苦手分野があると、その分野から出題され、配点が大きかったとき、試験結果に大きな影響が出てしまうからです。
授業で理解できなかった部分は、その日のうちに先生に聞くなどして、早めに解決しています。
また、復習の仕方が丁寧です。
試験で解けなかった問題を復習する際、知識不足だったのか・解き方を知らなかったのか・ケアレスミスだったのか等、間違えた原因を把握しています。
ですから、次に似たような問題が出題されたときには、解けるようになっているのです。
こうして細かいことを積み重ねていけば、苦手分野はある程度克服していきます。
勉強を楽しんでいる
受験勉強とはいえ、新しい知識を得る・考え方を学ぶということは、本来は楽しいことでもあるはずです。
問題を解くだけでなく、出題された文章題の出典となる文学作品を読む、知らなかった時事用語を調べる等、自身の関心があるテーマを深めています。
受験を始めるきっかけは親御さんであることが多いのですが、勉強をすすめるうちに「誰のためにやっているのか」という意識が芽生えます。
「親にやらされている」という意識のお子さんは少ないように見受けられます。
こうした日々の姿勢が、偏差値の高い学校で出題される、「考える力を問う問題」への対応力を自然とつけさせているのでしょう。
偏差値60以下の学校はどうなのか?
もちろん、偏差値60以下の私立中学もたくさん存在します。
私立独自の教育
教育理念のほか、カトリック・プロテスタント・仏教といった宗教的な基盤、きめ細かい面談や特別クラスの編成、外国人教師による外国語などの特殊なカリキュラムなど、私立独自の教育が受けられます。
大学への内部進学・部活動への取り組み方など、その学校が何を重要視しているのかはデータにも表れますが、学園祭などに行くことで、生徒の表情がよく見えます。
同じ家庭環境のお子さんが集まる
また、偏差値が同程度であるということは、それだけの学力を育む時間・経済的余裕がある家庭環境で育ってきたということでもあります。

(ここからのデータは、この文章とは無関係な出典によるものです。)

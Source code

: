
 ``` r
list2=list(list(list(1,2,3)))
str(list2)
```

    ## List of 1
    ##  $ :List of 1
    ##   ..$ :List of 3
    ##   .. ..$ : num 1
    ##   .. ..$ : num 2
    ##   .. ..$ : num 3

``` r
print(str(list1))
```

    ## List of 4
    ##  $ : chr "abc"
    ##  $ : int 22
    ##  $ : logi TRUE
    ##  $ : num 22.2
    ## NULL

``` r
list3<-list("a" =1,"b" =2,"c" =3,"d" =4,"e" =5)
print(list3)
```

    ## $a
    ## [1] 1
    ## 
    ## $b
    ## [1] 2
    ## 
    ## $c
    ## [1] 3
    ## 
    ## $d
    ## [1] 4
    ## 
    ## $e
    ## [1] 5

家庭環境が似ているお子さんが集まっている分、概してトラブルが少ないのも私立の長所といえるでしょう。
ほか、中高6年間を同じメンバーで過ごし、教師の異動も基本的に行われないため、結びつきが強くなるのも私立の特徴です。
偏差値以外の特徴がありますので、一概に「偏差値60以下なら公立へ行った方が良い」とは言い切れないのではないでしょうか。
まとめ
偏差値60程度に到達するまでには、相応の時間と努力が必要でしょう。
小学校では教わらない知識・考え方が問われます。
受験準備を始めたばかりでは、お子さんの偏差値に驚いてしまうかもしれませんが、「地頭が良くないのだろうか」と心配しないで下さい。
習得するまでに時間がかかる分、到達してからは大きく学力を落とすことはほぼ無いでしょう。
受験までのスケジュールを組み、一喜一憂せず、安定した学力を保てるようになると良いですね。